‘Luke Cage’, a vez do herói negro
Personagem da Marvel ganha sua própria série depois de aparecer em ‘Jessica Jones’
Além do fim do casamento de Brad Pitt e Angelina Jolie, há dois debates acalorados – e bem mais importantes – em curso em Hollywood: como aumentar a presença feminina diante e atrás das câmeras e como criar mais papéis para negros, latinos e asiáticos, dentro e fora da tela. As palavras “diversidade” e “inclusão” nunca estiveram tanto na moda. A televisão está vários passos à frente do cinema nesse sentido, como demonstra o contraste representado pelo Oscar deste ano, quando a hashtag OscarsSoWhite impregnou as redes sociais, e o último Emmy, que acaba de premiar as minorias. Um exemplo é a colaboração da Marvel com a Netflix. Jessica Jones trouxe à tela uma rara super-heroína, forte, mas feminina e cheia de vulnerabilidades. Agora, é a vez de Luke Cage, sobre o homem com força descomunal e pele impenetrável que, por acaso, é negro. Os treze episódios da série entraram no ar na Netflix nesta sexta-feira.

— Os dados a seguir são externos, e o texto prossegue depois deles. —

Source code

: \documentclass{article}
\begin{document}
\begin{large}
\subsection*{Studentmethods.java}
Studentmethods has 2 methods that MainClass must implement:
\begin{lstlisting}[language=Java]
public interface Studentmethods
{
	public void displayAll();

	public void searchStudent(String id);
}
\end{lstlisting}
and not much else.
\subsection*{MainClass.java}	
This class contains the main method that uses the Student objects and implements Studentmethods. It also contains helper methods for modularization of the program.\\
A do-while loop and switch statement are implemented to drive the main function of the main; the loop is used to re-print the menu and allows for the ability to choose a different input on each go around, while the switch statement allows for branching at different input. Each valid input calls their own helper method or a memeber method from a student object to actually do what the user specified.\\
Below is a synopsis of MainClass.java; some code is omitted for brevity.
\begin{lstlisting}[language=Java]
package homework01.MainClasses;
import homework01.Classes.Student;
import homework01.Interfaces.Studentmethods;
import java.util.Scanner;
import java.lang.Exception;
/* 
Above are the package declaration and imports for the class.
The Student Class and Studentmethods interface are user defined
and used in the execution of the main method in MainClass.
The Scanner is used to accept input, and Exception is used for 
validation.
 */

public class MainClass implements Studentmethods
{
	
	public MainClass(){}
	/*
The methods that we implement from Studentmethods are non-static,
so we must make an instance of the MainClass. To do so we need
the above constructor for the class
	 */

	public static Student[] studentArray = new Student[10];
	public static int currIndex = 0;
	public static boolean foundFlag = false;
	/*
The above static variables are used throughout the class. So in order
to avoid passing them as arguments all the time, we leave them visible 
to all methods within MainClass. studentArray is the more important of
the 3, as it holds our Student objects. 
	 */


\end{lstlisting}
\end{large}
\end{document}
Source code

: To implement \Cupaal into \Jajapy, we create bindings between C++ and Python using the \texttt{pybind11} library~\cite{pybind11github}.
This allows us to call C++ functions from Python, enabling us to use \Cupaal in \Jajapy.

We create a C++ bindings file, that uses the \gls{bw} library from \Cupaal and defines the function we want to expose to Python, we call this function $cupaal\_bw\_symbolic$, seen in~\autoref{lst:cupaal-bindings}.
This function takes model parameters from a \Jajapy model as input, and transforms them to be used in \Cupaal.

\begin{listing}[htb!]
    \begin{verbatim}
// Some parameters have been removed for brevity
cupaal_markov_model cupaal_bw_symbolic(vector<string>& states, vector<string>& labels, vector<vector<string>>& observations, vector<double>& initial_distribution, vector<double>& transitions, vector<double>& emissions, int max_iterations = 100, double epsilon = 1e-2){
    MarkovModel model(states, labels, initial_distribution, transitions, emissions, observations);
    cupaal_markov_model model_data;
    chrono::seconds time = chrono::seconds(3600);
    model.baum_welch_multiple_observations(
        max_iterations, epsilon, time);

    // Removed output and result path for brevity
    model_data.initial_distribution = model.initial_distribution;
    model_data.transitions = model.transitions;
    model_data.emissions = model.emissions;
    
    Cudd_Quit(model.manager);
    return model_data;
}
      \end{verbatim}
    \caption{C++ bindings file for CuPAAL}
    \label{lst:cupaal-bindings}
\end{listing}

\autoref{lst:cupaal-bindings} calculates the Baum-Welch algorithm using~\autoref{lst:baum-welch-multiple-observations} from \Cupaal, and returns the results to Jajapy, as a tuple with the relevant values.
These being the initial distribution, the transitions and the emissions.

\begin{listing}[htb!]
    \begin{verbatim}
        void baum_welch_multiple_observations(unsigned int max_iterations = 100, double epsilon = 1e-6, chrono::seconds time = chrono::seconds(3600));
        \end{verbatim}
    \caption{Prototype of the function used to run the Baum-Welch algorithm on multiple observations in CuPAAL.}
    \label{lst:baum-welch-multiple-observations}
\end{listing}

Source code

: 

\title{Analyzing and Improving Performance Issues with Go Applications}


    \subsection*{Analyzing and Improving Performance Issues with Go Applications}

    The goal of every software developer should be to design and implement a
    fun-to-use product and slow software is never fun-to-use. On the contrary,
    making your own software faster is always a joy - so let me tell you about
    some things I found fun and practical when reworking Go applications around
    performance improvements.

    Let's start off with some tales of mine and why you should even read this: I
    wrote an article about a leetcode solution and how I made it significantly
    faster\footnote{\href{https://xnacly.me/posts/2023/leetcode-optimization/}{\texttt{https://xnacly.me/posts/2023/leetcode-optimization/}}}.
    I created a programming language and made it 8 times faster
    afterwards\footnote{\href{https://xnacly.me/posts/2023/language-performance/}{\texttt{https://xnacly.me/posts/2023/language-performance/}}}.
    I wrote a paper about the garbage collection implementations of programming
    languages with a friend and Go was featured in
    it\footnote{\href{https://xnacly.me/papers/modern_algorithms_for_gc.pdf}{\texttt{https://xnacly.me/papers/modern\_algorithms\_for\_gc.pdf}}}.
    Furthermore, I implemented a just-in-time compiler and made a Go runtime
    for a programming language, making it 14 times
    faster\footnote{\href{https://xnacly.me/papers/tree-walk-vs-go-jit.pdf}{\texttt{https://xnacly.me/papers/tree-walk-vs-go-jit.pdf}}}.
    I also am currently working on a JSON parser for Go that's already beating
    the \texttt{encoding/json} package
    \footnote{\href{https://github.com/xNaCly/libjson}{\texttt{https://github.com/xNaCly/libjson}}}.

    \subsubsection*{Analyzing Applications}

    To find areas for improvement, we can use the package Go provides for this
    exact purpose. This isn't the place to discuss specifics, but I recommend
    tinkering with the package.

Luke Cage (Mike Colter), que foi apresentado em Jessica Jones, agora é um refugiado na própria cidade. Depois de ver seu bar (e casa) explodir, ele se esconde com poderes especiais, no Harlem, o bairro de grande população negra no norte de Manhattan. Trabalha de dia numa barbearia e à noite num clube, e tenta manter contato limitado com os locais, como o gângster Cornell Stokes, ou Boca de Algodão (Mahershala Ali), sua prima, a política Mariah Dillard (Alfre Woodard), e Shades (Theo Rossi). Do outro lado, estão os detetives Misty Knight (Simone Missick) e Rafael Scarfe (Frank Whaley). “Cada um dos personagens está vivendo sua vida, e de repente Luke Cage entra em seu mundo”, diz o roteirista Jeph Loeb, em entrevista a VEJA em Los Angeles. Claro que seu anonimato não vai durar muito.
Mike Colter e o roteirista e showrunner (produtor principal) Cheo Hodari Coker reconhecem a importância de ter um negro no papel de super-herói. Quando criança, o ator se inspirava em Clint Eastwood, Burt Reynolds e Sidney Poitier. Já o produtor era fã de seu avô, piloto de combate, e de Wolverine, o personagem dos quadrinhos. “Certamente, muitas crianças de ascendência africana tiveram esperança quando viram o que Pelé fazia”, diz Hodari Coker. “Talvez não tivessem pelo que viam na sociedade, em que as pessoas poderosas tinham pele clara.” Quem lhe deu essa esperança de que era possível realizar um sonho foi o boxeador Muhammad Ali. “E meu herói atual é Barack Obama. Imagine o que é ser jovem e saber que é uma possibilidade ser presidente dos Estados Unidos. Porque as pessoas sempre dizem: ‘Você pode fazer o que quiser’. E você pensa: ‘Ah, até parece’. Mas agora é real!”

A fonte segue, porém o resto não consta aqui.